🤖 AI Summary
Fine-tuning large language models (LLMs) on benign data often induces catastrophic forgetting, degrading safety alignment. To address this, we propose a behavior-aware safety exemplar sampling framework: first, responses to safety-critical instructions are classified at a fine-grained level based on behavioral outcomes (compliance vs. refusal); second, semantic clustering across diverse harm categories ensures sample diversity. This enables precise reinforcement of critical safety knowledge with only a 0.5% increase in safety data volume. Our method significantly mitigates safety performance degradation during fine-tuning—reducing harmfulness by up to 41% across multiple harm categories—while preserving model helpfulness.

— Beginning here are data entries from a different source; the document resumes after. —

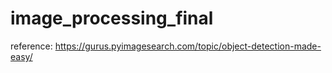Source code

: # image_processing_final

reference: https://gurus.pyimagesearch.com/topic/object-detection-made-easy/

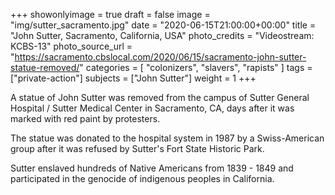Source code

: +++
showonlyimage = true
draft = false
image = "img/sutter_sacramento.jpg"
date = "2020-06-15T21:00:00+00:00"
title = "John Sutter, Sacramento, California, USA"
photo_credits = "Videostream: KCBS-13"
photo_source_url = "https://sacramento.cbslocal.com/2020/06/15/sacramento-john-sutter-statue-removed/"
categories = [ "colonizers", "slavers", "rapists" ]
tags = ["private-action"]
subjects = ["John Sutter"]
weight = 1
+++

A statue of John Sutter was removed from the campus of Sutter General Hospital / Sutter Medical Center in Sacramento, CA, days after it was marked with red paint by protesters.

<!--more-->

The statue was donated to the hospital system in 1987 by a Swiss-American group after it was refused by Sutter's Fort State Historic Park.

Sutter enslaved hundreds of Native Americans from 1839 - 1849 and participated in the genocide of indigenous peoples in California.

[^1]: [John Sutter Statue Outside Sacramento Hospital Being Removed](https://www.kcra.com/article/john-sutter-statue-sacramento-hospital-being-removed/32871903)
[^2]: [Sacramento John Sutter Statue Removed After Recent Vandalism](https://sacramento.cbslocal.com/2020/06/15/sacramento-john-sutter-statue-removed/)
[^3]: [John Sutter Statue In Sacramento Splashed With Red Paint](https://sacramento.cbslocal.com/2020/06/09/john-sutter-statue-vandalism-paint-sacramento/)
[^4]: [The Enslaved Native Americans Who Made The Gold Rush Possible](https://www.history.com/news/the-enslaved-native-americans-who-made-the-gold-rush-possible)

The core contribution lies in integrating response-behavior modeling with semantic-diversity-driven sampling, empirically validating both the efficacy and necessity of small-scale, high-quality safety data in large-scale LLM fine-tuning.
📝 Abstract
Large language models often lose previously aligned safety behaviors when fine-tuned on benign data, a phenomenon known as catastrophic forgetting. Prior work shows that adding random safety examples can mitigate this effect, but it remains unclear which examples are most effective. We propose a behavior-aware sampling framework that selects safety examples based on two complementary factors: instruction-response behavior (e.g., refusal versus compliance) and semantic diversity across harm categories. Systematic evaluation shows that this approach substantially reduces harmful outputs while maintaining helpfulness, achieving up to a 41% reduction in harmfulness with only 0.5% additional training data. These results highlight how targeted data selection can improve the safety and efficiency of fine-tuning at scale.